The government has set out tough new targets to fix unsafe buildings in England as part of its new Remediation Acceleration Plan.
The plan will introduce new measures to get buildings fixed quicker and ensure rogue freeholders are held to account by proposing significantly tougher penalties for those refusing to act.
It promises that by the end of 2029, all 18m+ (high-rise) buildings with unsafe cladding in a government-funded scheme will have been remediated and that by the end of 2029, every 11m+ building with unsafe cladding will either have been remediated, have a date for completion, or the landlords will be liable for severe penalties.
The plan will also be backed by investment in enforcement so that local authorities, fire and rescue authorities and the Building Safety Regulator have the capacity to tackle hundreds of cases per year.

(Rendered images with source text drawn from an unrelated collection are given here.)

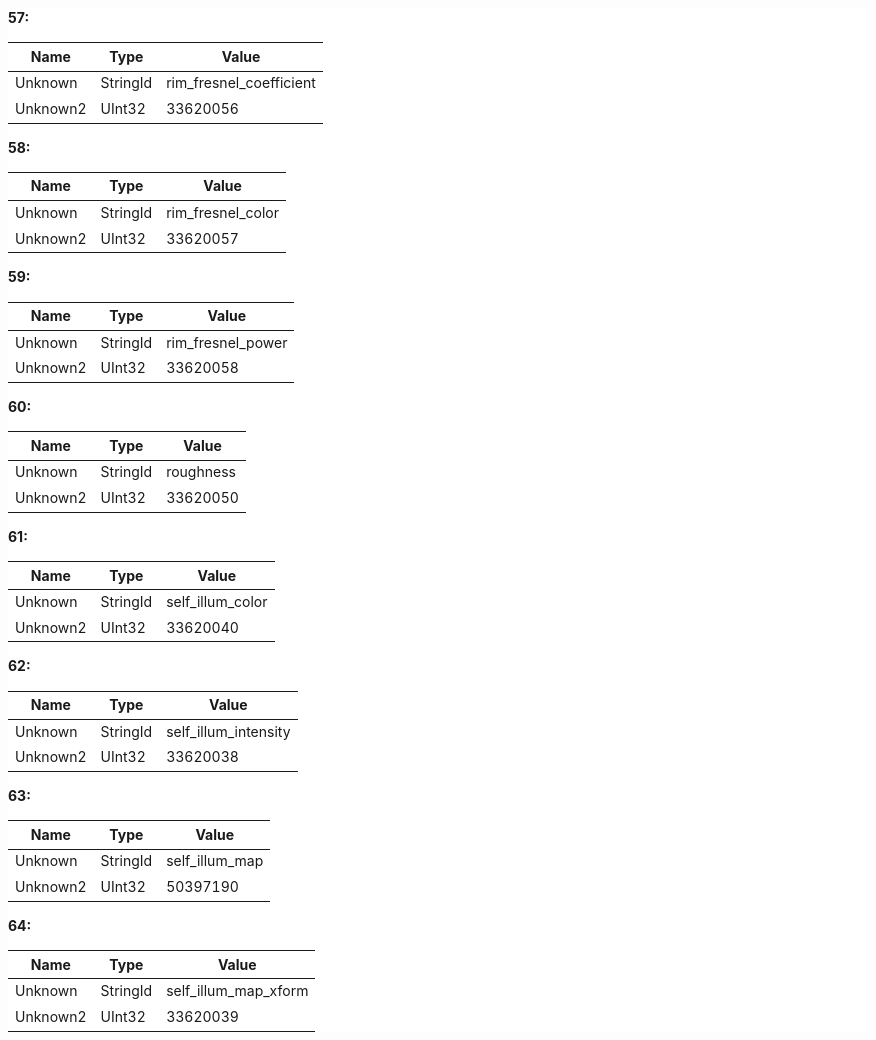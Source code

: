 
**57:**

Name	| Type	| Value
---	|---	|---	|
Unknown	|StringId	|rim_fresnel_coefficient
Unknown2	|UInt32	|33620056


**58:**

Name	| Type	| Value
---	|---	|---	|
Unknown	|StringId	|rim_fresnel_color
Unknown2	|UInt32	|33620057


**59:**

Name	| Type	| Value
---	|---	|---	|
Unknown	|StringId	|rim_fresnel_power
Unknown2	|UInt32	|33620058


**60:**

Name	| Type	| Value
---	|---	|---	|
Unknown	|StringId	|roughness
Unknown2	|UInt32	|33620050


**61:**

Name	| Type	| Value
---	|---	|---	|
Unknown	|StringId	|self_illum_color
Unknown2	|UInt32	|33620040


**62:**

Name	| Type	| Value
---	|---	|---	|
Unknown	|StringId	|self_illum_intensity
Unknown2	|UInt32	|33620038


**63:**

Name	| Type	| Value
---	|---	|---	|
Unknown	|StringId	|self_illum_map
Unknown2	|UInt32	|50397190


**64:**

Name	| Type	| Value
---	|---	|---	|
Unknown	|StringId	|self_illum_map_xform
Unknown2	|UInt32	|33620039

The government will also publish a joint action plan with developers to accelerate their work to fix buildings for which they are responsible. At least 29 developers, covering over 95% of the buildings which developers are remediating themselves, have committed to more than doubling the rate at which they have been assessing and starting to fix unsafe buildings, meaning that work on all their buildings will start by summer 2027.
To date, 95% of buildings with the same type of cladding used on Grenfell have been remediated. However, only 30% of identified buildings in England have been remediated, with potentially thousands more buildings yet to be identified.
Deputy Prime Minister Angela Rayner says that more than seven years on from the Grenfell tragedy, thousands of people have been left living in homes across this country with dangerous cladding.
“The pace of remediation has been far too slow for far too long,” she adds. “We are taking decisive action to right this wrong and make homes safe.”